Emile was verbitterd. ‘Ze laten ons gewoon in de steek,’ klaagde hij. ‘Niemand durft iets te doen.’
| |
| |
‘Maar de bliksem is toch echt ingeslagen,’ zei Lisa zachtjes.
‘Ja, maar dan brandt het niet ineens aan alle kanten.’
Abe aarzelde. ‘Het was allemaal oud, droog hout.’
‘We hebben allebei voetsporen gezien. Op zes plaatsen aan de achterkant van het huis en de molen waren de muren tot de grond afgebrand, terwijl verder de resten nog overeind stonden.’
Abe zuchtte. ‘Je kan gelijk hebben, maar dat helpt je niet.’
Lisa hield vol dat de brand door de bliksem veroorzaakt was. ‘Ik kan niet geloven dat mensen zo slecht zijn.’
‘Ze hadden anders pret genoeg,’ gromde Emile.
‘Misschien heeft dat wel iets met hun godsdienst te maken,’ zei Lisa.
Emile haalde zijn schouders op. Ze konden er geen van allen meer iets aan doen. De onderneming was mislukt.
Abe kwam bij de ouders van Emile op een kleine boerderij.
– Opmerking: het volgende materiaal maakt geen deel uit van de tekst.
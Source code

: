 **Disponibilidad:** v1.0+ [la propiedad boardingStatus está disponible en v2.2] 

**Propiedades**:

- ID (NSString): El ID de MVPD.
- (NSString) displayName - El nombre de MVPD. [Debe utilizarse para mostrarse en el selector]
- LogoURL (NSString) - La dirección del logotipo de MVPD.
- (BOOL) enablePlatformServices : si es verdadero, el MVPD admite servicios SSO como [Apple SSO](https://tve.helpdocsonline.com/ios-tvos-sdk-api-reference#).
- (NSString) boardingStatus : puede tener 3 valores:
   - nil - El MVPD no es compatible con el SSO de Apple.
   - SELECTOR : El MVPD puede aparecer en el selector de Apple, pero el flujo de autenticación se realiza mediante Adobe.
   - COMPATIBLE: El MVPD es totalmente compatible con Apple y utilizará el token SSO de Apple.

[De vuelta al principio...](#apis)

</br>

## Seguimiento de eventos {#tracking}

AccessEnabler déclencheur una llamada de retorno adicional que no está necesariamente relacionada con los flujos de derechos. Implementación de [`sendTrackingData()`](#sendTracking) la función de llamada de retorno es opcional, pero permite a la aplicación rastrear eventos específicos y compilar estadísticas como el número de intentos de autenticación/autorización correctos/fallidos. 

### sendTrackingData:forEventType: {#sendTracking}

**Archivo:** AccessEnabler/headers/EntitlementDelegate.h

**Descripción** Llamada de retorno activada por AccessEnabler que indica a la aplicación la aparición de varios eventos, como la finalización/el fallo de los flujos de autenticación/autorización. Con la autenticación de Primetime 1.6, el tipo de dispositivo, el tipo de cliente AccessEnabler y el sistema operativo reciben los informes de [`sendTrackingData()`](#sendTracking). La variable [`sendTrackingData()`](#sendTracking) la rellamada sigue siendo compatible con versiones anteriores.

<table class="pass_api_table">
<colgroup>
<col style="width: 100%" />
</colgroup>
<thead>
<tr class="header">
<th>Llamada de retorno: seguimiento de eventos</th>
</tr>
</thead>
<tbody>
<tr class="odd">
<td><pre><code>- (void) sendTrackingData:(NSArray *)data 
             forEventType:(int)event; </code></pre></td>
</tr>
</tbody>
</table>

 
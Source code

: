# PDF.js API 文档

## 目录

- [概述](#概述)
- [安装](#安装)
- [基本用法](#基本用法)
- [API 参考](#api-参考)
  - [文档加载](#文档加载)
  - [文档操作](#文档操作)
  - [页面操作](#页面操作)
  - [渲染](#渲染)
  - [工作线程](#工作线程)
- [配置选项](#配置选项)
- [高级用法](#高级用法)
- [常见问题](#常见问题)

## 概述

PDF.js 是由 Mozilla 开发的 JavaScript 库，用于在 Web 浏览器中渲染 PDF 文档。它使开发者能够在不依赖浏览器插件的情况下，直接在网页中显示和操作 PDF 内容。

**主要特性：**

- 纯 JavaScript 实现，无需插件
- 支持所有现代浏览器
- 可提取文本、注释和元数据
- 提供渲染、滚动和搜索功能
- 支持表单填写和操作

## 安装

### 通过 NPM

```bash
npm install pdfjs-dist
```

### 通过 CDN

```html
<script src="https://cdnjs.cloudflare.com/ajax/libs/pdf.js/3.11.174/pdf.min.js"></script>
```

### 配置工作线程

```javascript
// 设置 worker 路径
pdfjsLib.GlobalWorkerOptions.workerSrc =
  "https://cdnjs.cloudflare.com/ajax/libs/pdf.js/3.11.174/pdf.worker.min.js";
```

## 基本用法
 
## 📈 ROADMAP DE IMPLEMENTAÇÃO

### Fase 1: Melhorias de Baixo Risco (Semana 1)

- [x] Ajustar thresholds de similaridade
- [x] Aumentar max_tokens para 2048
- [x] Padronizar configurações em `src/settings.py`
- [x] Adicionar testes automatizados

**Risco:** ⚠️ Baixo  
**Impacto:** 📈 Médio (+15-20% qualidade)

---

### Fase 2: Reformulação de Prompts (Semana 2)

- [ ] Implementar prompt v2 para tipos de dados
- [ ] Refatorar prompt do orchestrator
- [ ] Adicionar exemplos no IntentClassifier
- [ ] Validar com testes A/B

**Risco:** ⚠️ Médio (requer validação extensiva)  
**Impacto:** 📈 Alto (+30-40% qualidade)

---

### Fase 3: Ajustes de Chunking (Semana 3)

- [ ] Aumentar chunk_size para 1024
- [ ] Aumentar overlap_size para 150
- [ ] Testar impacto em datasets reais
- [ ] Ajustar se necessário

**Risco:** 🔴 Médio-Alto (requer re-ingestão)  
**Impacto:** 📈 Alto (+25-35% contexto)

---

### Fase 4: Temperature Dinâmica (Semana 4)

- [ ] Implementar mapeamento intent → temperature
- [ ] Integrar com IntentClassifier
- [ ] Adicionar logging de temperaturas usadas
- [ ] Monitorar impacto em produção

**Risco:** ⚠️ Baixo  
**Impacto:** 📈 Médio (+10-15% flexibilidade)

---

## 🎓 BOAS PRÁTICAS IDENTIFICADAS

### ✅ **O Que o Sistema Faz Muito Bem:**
Het was te laat in het jaar om nog elders werk te zoeken. Hij kon er de winter blijven, als hij voor de oude mensen het werk deed, dat zij zelf niet meer konden doen. Hij zou de kost krijgen, zonder loon.
Lisa en Emile waren elders bij familie.
Emile en Abe deelden eerlijk de geringe opbrengst van hun onfortuinlijke onderneming volgens de afgesproken verhouding. Daarna gingen ze uiteen om elkaar wellicht nooit meer te zien.